Voici quelques-unes des questions soulevées au sujet de l'immunisation :

  • Sûreté des vaccins et effets à long terme : on a craint que les vaccins ne soient la cause d'une augmentation des cas de mort subite du nourrisson (MSN), d'asthme et d'autisme. Lorsqu'un problème de santé se présente chez un enfant après une vaccination, il est normal de s'interroger sur la possibilité qu'il y ait un lien entre les deux. Il existe deux sortes de liens : ou bien le vaccin a rendu l'enfant plus susceptible à l'affection, ou bien il s'agit d'une coïncidence qui fait que les deux apparaissent en même temps. En ce moment, il paraît évident qu'il s'agit d'une coïncidence - il n'a jamais été démontré que les vaccins soient en cause dans les cas cités. Des études faites sur de larges populations d'enfants n'ont pas apporté la preuve d'un lien entre le vaccin ROR et l'autisme, et sont arrivées à la conclusion que le taux d'enfants autistes n'a pas augmenté depuis l'introduction du vaccin.
  • Surcharge du système immunitaire : certains pensent que le système immunitaire des enfants qui reçoivent plusieurs vaccins à la fois risque d'être surchargé. Les vaccins contiennent des virus ou des bactéries (entiers ou fragmentés) qui ont été modifiés de façon à ne pas causer de maladie. De fait, les enfants sont exposés quotidiennement à des virus et à des bactéries dans leurs activités normales, en mangeant ou en jouant, par exemple. Le nombre de virus ou de bactéries auquel un enfant est exposé par un vaccin n'ajoute pas de manière significative à ceux qu'il rencontre chaque jour au cours de ses activités normales.  
  • Efficacité : les personnes qui s'opposent à la vaccination proclament souvent que de meilleurs régimes alimentaires et une meilleure hygiène – et non les vaccinations – sont à l'origine de la réduction du nombre de maladies infantiles.

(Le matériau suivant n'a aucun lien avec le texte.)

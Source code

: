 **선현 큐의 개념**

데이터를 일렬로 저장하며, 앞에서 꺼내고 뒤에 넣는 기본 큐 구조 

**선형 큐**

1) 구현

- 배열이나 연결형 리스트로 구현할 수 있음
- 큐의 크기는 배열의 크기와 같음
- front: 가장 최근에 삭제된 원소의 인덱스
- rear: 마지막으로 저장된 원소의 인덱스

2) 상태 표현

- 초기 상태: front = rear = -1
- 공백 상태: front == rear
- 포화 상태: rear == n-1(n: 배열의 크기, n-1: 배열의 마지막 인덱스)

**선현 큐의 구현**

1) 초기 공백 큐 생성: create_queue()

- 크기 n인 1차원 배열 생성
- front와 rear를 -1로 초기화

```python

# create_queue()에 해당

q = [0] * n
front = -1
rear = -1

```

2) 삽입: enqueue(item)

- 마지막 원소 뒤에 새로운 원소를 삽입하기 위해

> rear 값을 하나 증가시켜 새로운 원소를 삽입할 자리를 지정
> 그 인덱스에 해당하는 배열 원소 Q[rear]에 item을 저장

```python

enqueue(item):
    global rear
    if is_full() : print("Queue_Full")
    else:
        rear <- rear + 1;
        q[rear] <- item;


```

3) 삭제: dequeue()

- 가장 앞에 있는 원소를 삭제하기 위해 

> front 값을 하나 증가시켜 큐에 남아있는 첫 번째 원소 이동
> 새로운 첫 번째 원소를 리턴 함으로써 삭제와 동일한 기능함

S'il est vrai qu'une meilleure hygiène et une meilleure nutrition peuvent améliorer la santé en général et réduire le risque de contracter certaines maladies, la diminution de la fréquence des maladies infantiles visées par un vaccin est surtout due à la vaccination. Par exemple, les cas d'Haemophilus influenzae de type b (Hib) étaient courants jusqu'à l'introduction du vaccin dans les années 1990. À la suite de cette dernière, le nombre de cas a chuté de façon très significative. L'hygiène et l'alimentation n'étant pas meilleures aujourd'hui que dans les années 90, il est peu vraisemblable qu'on puisse leur attribuer cette énorme diminution du taux d'infection.

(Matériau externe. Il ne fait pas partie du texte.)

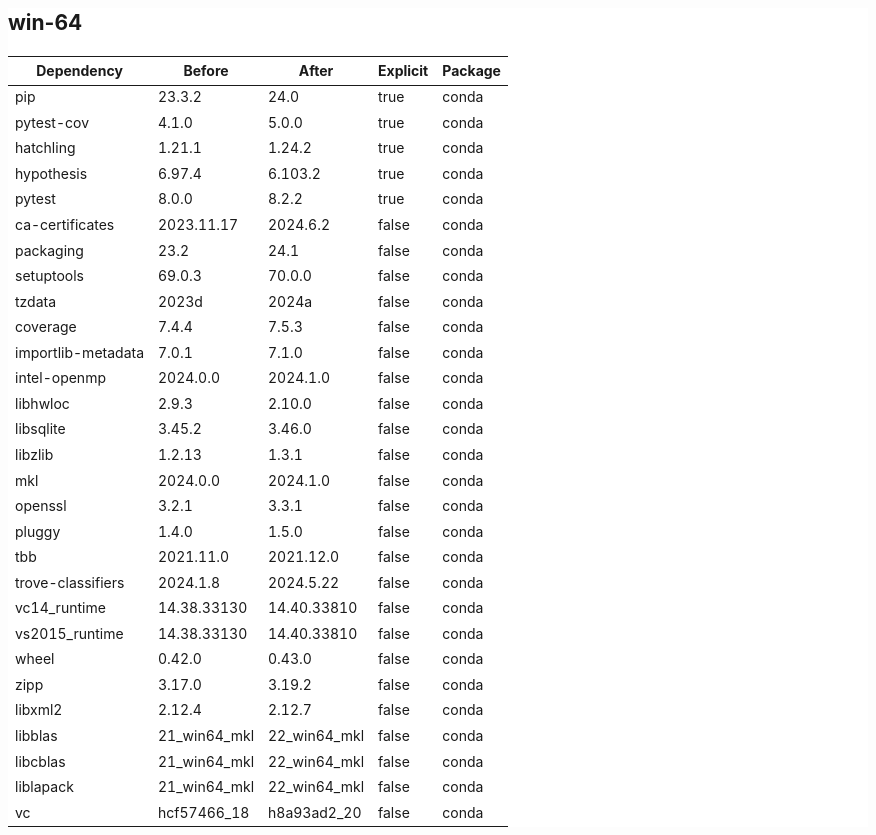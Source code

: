 ## win-64

|Dependency|Before|After|Explicit|Package|
|-|-|-|-|-|
|pip|23.3.2|24.0|true|conda|
|pytest-cov|4.1.0|5.0.0|true|conda|
|hatchling|1.21.1|1.24.2|true|conda|
|hypothesis|6.97.4|6.103.2|true|conda|
|pytest|8.0.0|8.2.2|true|conda|
|ca-certificates|2023.11.17|2024.6.2|false|conda|
|packaging|23.2|24.1|false|conda|
|setuptools|69.0.3|70.0.0|false|conda|
|tzdata|2023d|2024a|false|conda|
|coverage|7.4.4|7.5.3|false|conda|
|importlib-metadata|7.0.1|7.1.0|false|conda|
|intel-openmp|2024.0.0|2024.1.0|false|conda|
|libhwloc|2.9.3|2.10.0|false|conda|
|libsqlite|3.45.2|3.46.0|false|conda|
|libzlib|1.2.13|1.3.1|false|conda|
|mkl|2024.0.0|2024.1.0|false|conda|
|openssl|3.2.1|3.3.1|false|conda|
|pluggy|1.4.0|1.5.0|false|conda|
|tbb|2021.11.0|2021.12.0|false|conda|
|trove-classifiers|2024.1.8|2024.5.22|false|conda|
|vc14_runtime|14.38.33130|14.40.33810|false|conda|
|vs2015_runtime|14.38.33130|14.40.33810|false|conda|
|wheel|0.42.0|0.43.0|false|conda|
|zipp|3.17.0|3.19.2|false|conda|
|libxml2|2.12.4|2.12.7|false|conda|
|libblas|21_win64_mkl|22_win64_mkl|false|conda|
|libcblas|21_win64_mkl|22_win64_mkl|false|conda|
|liblapack|21_win64_mkl|22_win64_mkl|false|conda|
|vc|hcf57466_18|h8a93ad2_20|false|conda|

Au Canada, l'incidence des cas d'infection qu'un vaccin peut prévenir se limite à quelques dizaines de cas, voire à zéro cas, selon la maladie. Le Canada exerce une surveillance continue des vaccins mis en marché dans le pays : la sûreté de chaque lot est vérifiée. La collaboration avec les réseaux provinciaux de santé a eu pour effet de permettre de rapporter la plupart des cas de maladies ou de complications liées à une vaccination.

L'Organisation mondiale de la santé (OMS) est dotée d'un organe consultatif qui surveille et évalue la sûreté des vaccins à l'échelle mondiale. De concert avec les gouvernements et les organisations internationales, l'OMS émet des recommandations scientifiques concernant les vaccinations, basées sur une information et des évaluations internationales.

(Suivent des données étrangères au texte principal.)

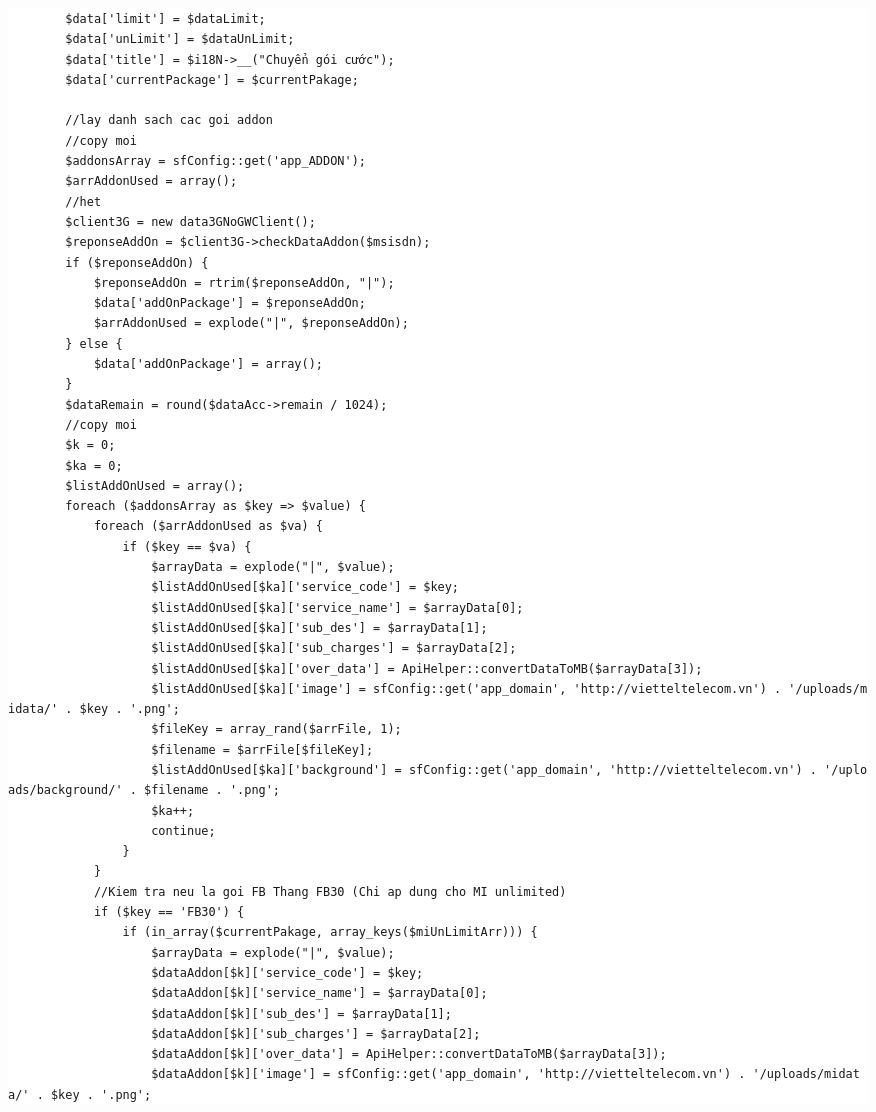             $data['limit'] = $dataLimit;
            $data['unLimit'] = $dataUnLimit;
            $data['title'] = $i18N->__("Chuyển gói cước");
            $data['currentPackage'] = $currentPakage;

            //lay danh sach cac goi addon
            //copy moi
            $addonsArray = sfConfig::get('app_ADDON');
            $arrAddonUsed = array();
            //het
            $client3G = new data3GNoGWClient();
            $reponseAddOn = $client3G->checkDataAddon($msisdn);
            if ($reponseAddOn) {
                $reponseAddOn = rtrim($reponseAddOn, "|");
                $data['addOnPackage'] = $reponseAddOn;
                $arrAddonUsed = explode("|", $reponseAddOn);
            } else {
                $data['addOnPackage'] = array();
            }
            $dataRemain = round($dataAcc->remain / 1024);
            //copy moi
            $k = 0;
            $ka = 0;
            $listAddOnUsed = array();
            foreach ($addonsArray as $key => $value) {
                foreach ($arrAddonUsed as $va) {
                    if ($key == $va) {
                        $arrayData = explode("|", $value);
                        $listAddOnUsed[$ka]['service_code'] = $key;
                        $listAddOnUsed[$ka]['service_name'] = $arrayData[0];
                        $listAddOnUsed[$ka]['sub_des'] = $arrayData[1];
                        $listAddOnUsed[$ka]['sub_charges'] = $arrayData[2];
                        $listAddOnUsed[$ka]['over_data'] = ApiHelper::convertDataToMB($arrayData[3]);
                        $listAddOnUsed[$ka]['image'] = sfConfig::get('app_domain', 'http://vietteltelecom.vn') . '/uploads/midata/' . $key . '.png';
                        $fileKey = array_rand($arrFile, 1);
                        $filename = $arrFile[$fileKey];
                        $listAddOnUsed[$ka]['background'] = sfConfig::get('app_domain', 'http://vietteltelecom.vn') . '/uploads/background/' . $filename . '.png';
                        $ka++;
                        continue;
                    }
                }
                //Kiem tra neu la goi FB Thang FB30 (Chi ap dung cho MI unlimited)
                if ($key == 'FB30') {
                    if (in_array($currentPakage, array_keys($miUnLimitArr))) {
                        $arrayData = explode("|", $value);
                        $dataAddon[$k]['service_code'] = $key;
                        $dataAddon[$k]['service_name'] = $arrayData[0];
                        $dataAddon[$k]['sub_des'] = $arrayData[1];
                        $dataAddon[$k]['sub_charges'] = $arrayData[2];
                        $dataAddon[$k]['over_data'] = ApiHelper::convertDataToMB($arrayData[3]);
                        $dataAddon[$k]['image'] = sfConfig::get('app_domain', 'http://vietteltelecom.vn') . '/uploads/midata/' . $key . '.png';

Étant donné la gravité potentielle de beaucoup de ces maladies infantiles qu'un vaccin peut prévenir, l'immunisation est considérée par la communauté médicale comme étant le choix le plus sécuritaire. Certes les effets secondaires existent, mais ils pâlissent devant les conséquences dévastatrices que les grandes épidémies ont eues sur les populations, même au 20e siècle.